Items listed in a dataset
###
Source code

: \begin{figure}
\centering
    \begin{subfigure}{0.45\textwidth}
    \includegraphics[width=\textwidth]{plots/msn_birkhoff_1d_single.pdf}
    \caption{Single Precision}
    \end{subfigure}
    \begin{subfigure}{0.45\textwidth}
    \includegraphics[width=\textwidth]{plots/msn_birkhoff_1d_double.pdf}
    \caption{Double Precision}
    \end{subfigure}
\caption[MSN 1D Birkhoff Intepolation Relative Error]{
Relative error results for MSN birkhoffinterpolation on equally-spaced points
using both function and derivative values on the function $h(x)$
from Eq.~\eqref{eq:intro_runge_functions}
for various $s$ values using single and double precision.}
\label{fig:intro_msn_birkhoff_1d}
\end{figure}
###
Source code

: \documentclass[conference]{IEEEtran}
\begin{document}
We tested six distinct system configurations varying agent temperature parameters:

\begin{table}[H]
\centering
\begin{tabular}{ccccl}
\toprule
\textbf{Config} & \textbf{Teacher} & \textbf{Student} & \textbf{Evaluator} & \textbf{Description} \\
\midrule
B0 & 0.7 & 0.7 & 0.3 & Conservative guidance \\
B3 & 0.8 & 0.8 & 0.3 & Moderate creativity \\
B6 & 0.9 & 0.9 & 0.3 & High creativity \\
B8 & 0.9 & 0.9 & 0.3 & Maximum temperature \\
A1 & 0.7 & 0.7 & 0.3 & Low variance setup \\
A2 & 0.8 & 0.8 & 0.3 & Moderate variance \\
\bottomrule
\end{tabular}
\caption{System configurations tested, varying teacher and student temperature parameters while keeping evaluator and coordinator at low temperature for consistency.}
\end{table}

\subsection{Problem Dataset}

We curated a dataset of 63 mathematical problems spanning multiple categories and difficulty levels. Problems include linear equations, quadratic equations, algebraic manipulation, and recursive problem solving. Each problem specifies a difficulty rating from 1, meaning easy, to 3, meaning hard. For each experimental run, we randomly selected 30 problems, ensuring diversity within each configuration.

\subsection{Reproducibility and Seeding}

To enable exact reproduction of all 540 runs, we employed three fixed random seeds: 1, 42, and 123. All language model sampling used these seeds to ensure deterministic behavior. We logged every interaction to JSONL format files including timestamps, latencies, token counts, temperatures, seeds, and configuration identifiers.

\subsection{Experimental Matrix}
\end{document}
###
TASK TO COMPLETE
Among the lines above, find those containing the word "variance" and copy each.

RESPONSE TO THE TASK
A1 & 0.7 & 0.7 & 0.3 & Low variance setup \\
A2 & 0.8 & 0.8 & 0.3 & Moderate variance \\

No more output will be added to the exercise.